Using a.elementType.typeName returns just "array" for nested arrays, collapsing type detail (e.g., array<array<int>> becomes array<array>). This reduces fidelity of new/deleted type notifications.
💡 Proposed fix
def dataTypeToString(dt: DataType, metadata: Metadata): String = {
val maxLength = getLengthFromMetadata(metadata).getOrElse(0)
dt match {
- case a: ArrayType if a.elementType.isInstanceOf[StructType] => "array<struct<...>>"
- case a: ArrayType => s"array<${a.elementType.typeName}>"
+ case a: ArrayType => s"array<${dataTypeToString(a.elementType, metadata)}>"

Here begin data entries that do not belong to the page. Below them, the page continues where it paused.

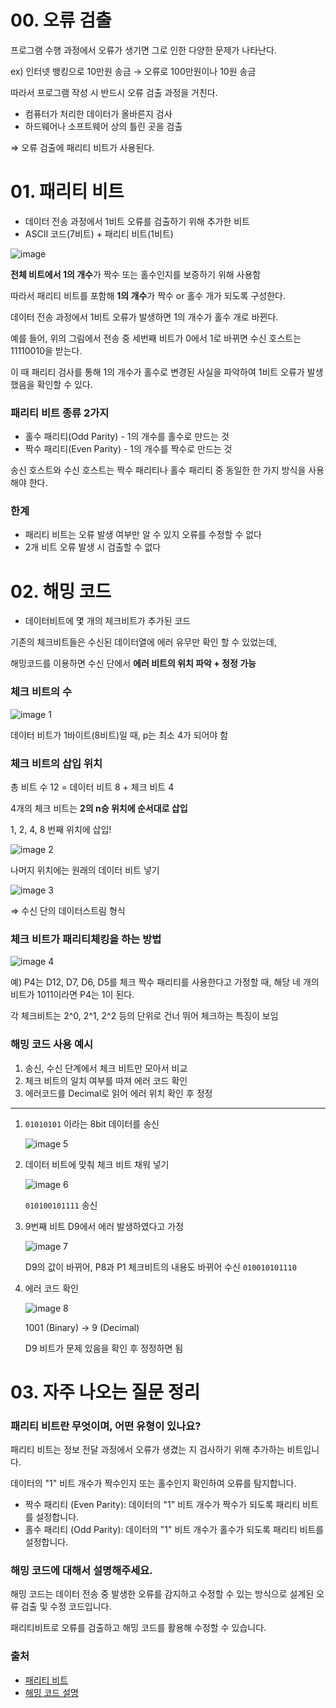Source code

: # 00. 오류 검출

프로그램 수행 과정에서 오류가 생기면 그로 인한 다양한 문제가 나타난다.

ex) 인터넷 뱅킹으로 10만원 송금 → 오류로 100만원이나 10원 송금

따라서 프로그램 작성 시 반드시 오류 검출 과정을 거친다.

- 컴퓨터가 처리한 데이터가 올바른지 검사
- 하드웨어나 소프트웨어 상의 틀린 곳을 검출

⇒ 오류 검출에 패리티 비트가 사용된다.

# 01. 패리티 비트

- 데이터 전송 과정에서 1비트 오류를 검출하기 위해 추가한 비트
- ASCII 코드(7비트) + 패리티 비트(1비트)

![image](https://github.com/user-attachments/assets/de9d5b79-c863-4aeb-9b5e-652ba242b9c8)

**전체 비트에서 1의 개수**가 짝수 또는 홀수인지를 보증하기 위해 사용함

따라서 패리티 비트를 포함해 **1의 개수**가 짝수 or 홀수 개가 되도록 구성한다.

데이터 전송 과정에서 1비트 오류가 발생하면 1의 개수가 홀수 개로 바뀐다.

예를 들어, 위의 그림에서 전송 중 세번째 비트가 0에서 1로 바뀌면 수신 호스트는 11110010을 받는다. 

이 때 패리티 검사를 통해 1의 개수가 홀수로 변경된 사실을 파악하여 1비트 오류가 발생했음을 확인할 수 있다.

### 패리티 비트 종류 2가지

- 홀수 패리티(Odd Parity) - 1의 개수를 홀수로 만드는 것
- 짝수 패리티(Even Parity) - 1의 개수를 짝수로 만드는 것

 송신 호스트와 수신 호스트는 짝수 패리티나 홀수 패리티 중 동일한 한 가지 방식을 사용해야 한다.

### 한계

- 패리티 비트는 오류 발생 여부만 알 수 있지 오류를 수정할 수 없다
- 2개 비트 오류 발생 시 검출할 수 없다

# 02. 해밍 코드

- 데이터비트에 몇 개의 체크비트가 추가된 코드

기존의 체크비트들은 수신된 데이터열에 에러 유무만 확인 할 수 있었는데,

해밍코드를 이용하면 수신 단에서 **에러 비트의 위치 파악 + 정정 가능**

### 체크 비트의 수

![image 1](https://github.com/user-attachments/assets/970e9e59-bc4e-4c63-ab74-dac2c9d94bbe)

데이터 비트가 1바이트(8비트)일 때, p는 최소 4가 되어야 함

### 체크 비트의 삽입 위치

총 비트 수 12 = 데이터 비트 8 + 체크 비트 4

4개의 체크 비트는 **2의 n승 위치에 순서대로 삽입**

1, 2, 4, 8 번째 위치에 삽입!

![image 2](https://github.com/user-attachments/assets/a1550416-bcfa-46cb-823c-ea6043bc57a1)

나머지 위치에는 원래의 데이터 비트 넣기

![image 3](https://github.com/user-attachments/assets/44d2678c-bba8-4986-a9aa-9fbed37cb8fe)

⇒ 수신 단의 데이터스트림 형식

### 체크 비트가 패리티체킹을 하는 방법

![image 4](https://github.com/user-attachments/assets/3a27433c-3270-44fc-a245-2467451325a9)

예) P4는 D12, D7, D6, D5를 체크
짝수 패리티를 사용한다고 가정할 때, 해당 네 개의 비트가 1011이라면 P4는 1이 된다.

각 체크비트는 2^0, 2^1, 2^2 등의 단위로 건너 뛰어 체크하는 특징이 보임

### 해밍 코드 사용 예시

1. 송신, 수신 단계에서 체크 비트만 모아서 비교
2. 체크 비트의 일치 여부를 따져 에러 코드 확인
3. 에러코드를 Decimal로 읽어 에러 위치 확인 후 정정

---

1. `01010101` 이라는 8bit 데이터를 송신
    
    ![image 5](https://github.com/user-attachments/assets/cc2e43ea-ee50-4842-bcbf-a7316a6bee2a)
    
2. 데이터 비트에 맞춰 체크 비트 채워 넣기
    
    ![image 6](https://github.com/user-attachments/assets/da18e4df-5182-4ef8-85da-2ff8ed7467d0)
    
    `010100101111` 송신
    
3. 9번째 비트 D9에서 에러 발생하였다고 가정
    
    ![image 7](https://github.com/user-attachments/assets/83257d65-dc67-4197-8e28-fa9ec3f2d62a)
    
    D9의 값이 바뀌어, P8과 P1 체크비트의 내용도 바뀌어 수신 `010010101110`
    

1. 에러 코드 확인
    
    ![image 8](https://github.com/user-attachments/assets/9d09fa41-6f13-41c8-9959-39b7c94926d8)
    
    1001 (Binary) → 9 (Decimal)
    
    D9 비트가 문제 있음을 확인 후 정정하면 됨
    
# 03. 자주 나오는 질문 정리

### 패리티 비트란 무엇이며, 어떤 유형이 있나요?

패리티 비트는 정보 전달 과정에서 오류가 생겼는 지 검사하기 위해 추가하는 비트입니다.

데이터의 "1" 비트 개수가 짝수인지 또는 홀수인지 확인하여 오류를 탐지합니다.

- 짝수 패리티 (Even Parity): 데이터의 "1" 비트 개수가 짝수가 되도록 패리티 비트를 설정합니다.
- 홀수 패리티 (Odd Parity): 데이터의 "1" 비트 개수가 홀수가 되도록 패리티 비트를 설정합니다.

### 해밍 코드에 대해서 설명해주세요.

해밍 코드는 데이터 전송 중 발생한 오류를 감지하고 수정할 수 있는 방식으로 설계된 오류 검출 및 수정 코드입니다.

패리티비트로 오류를 검출하고 해밍 코드를 활용해 수정할 수 있습니다.

### 출처

- [패리티 비트](https://www.nise.go.kr/sedu/pt/page1_05.html)
- [해밍 코드 설명](https://m.blog.naver.com/ggggamang/221113176831)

case _: StructType => "struct<...>"
case _: StringType if maxLength > 0 => s"varchar($maxLength)"
case _ => dt.typeName
}
}The recursive call handles both nested arrays and struct arrays correctly, consolidating the special case.
🤖 Prompt for AI Agents
Verify each finding against the current code and only fix it if needed.

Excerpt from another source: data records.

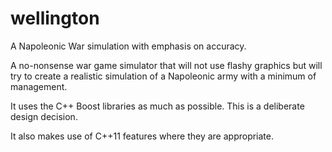 wellington
==========

A Napoleonic War simulation with emphasis on accuracy. 

A no-nonsense war game simulator that will not use flashy graphics but will try to create a realistic simulation of a Napoleonic army with a
minimum of management.

It uses the C++ Boost libraries as much as possible. This is a deliberate design decision.

It also makes use of C++11 features where they are appropriate.
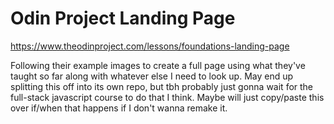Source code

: # Odin Project Landing Page

<https://www.theodinproject.com/lessons/foundations-landing-page>

Following their example images to create a full page using what they've taught so far along with whatever else I need to look up. May end up splitting this off into its own repo, but tbh probably just gonna wait for the full-stack javascript course to do that I think. Maybe will just copy/paste this over if/when that happens if I don't wanna remake it.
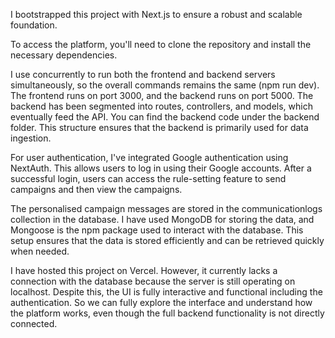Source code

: I bootstrapped this project with Next.js to ensure a robust and scalable foundation.

To access the platform, you'll need to clone the repository and install the necessary dependencies. 

I use concurrently to run both the frontend and backend servers simultaneously, so the overall commands remains the same (npm run dev). The frontend runs on port 3000, and the backend runs on port 5000. The backend has been segmented into routes, controllers, and models, which eventually feed the API. You can find the backend code under the backend folder. This structure ensures that the backend is primarily used for data ingestion.

For user authentication, I've integrated Google authentication using NextAuth. This allows users to log in using their Google accounts. After a successful login, users can access the rule-setting feature to send campaigns and then view the campaigns.

The personalised campaign messages are stored in the communicationlogs collection in the database. I have used MongoDB for storing the data, and Mongoose is the npm package used to interact with the database. This setup ensures that the data is stored efficiently and can be retrieved quickly when needed.

I have hosted this project on Vercel. However, it currently lacks a connection with the database because the server is still operating on localhost. Despite this, the UI is fully interactive and functional including the authentication. So we can fully explore the interface and understand how the platform works, even though the full backend functionality is not directly connected.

In `@pramen/core/src/main/scala/za/co/absa/pramen/core/utils/SparkUtils.scala`
around lines 174 - 176, The array handling in the pattern match (the cases
matching "case a: ArrayType if a.elementType.isInstanceOf[StructType]" and "case
a: ArrayType => s\"array<${a.elementType.typeName}>\"") loses nested array
detail by using a.elementType.typeName; update the second ArrayType branch to
render the element type recursively using the same renderer used for other
branches (i.e., call the surrounding type-to-string helper on a.elementType
instead of .typeName) so nested arrays and struct arrays produce full strings
like "array<array<int>>" or "array<struct<...>>".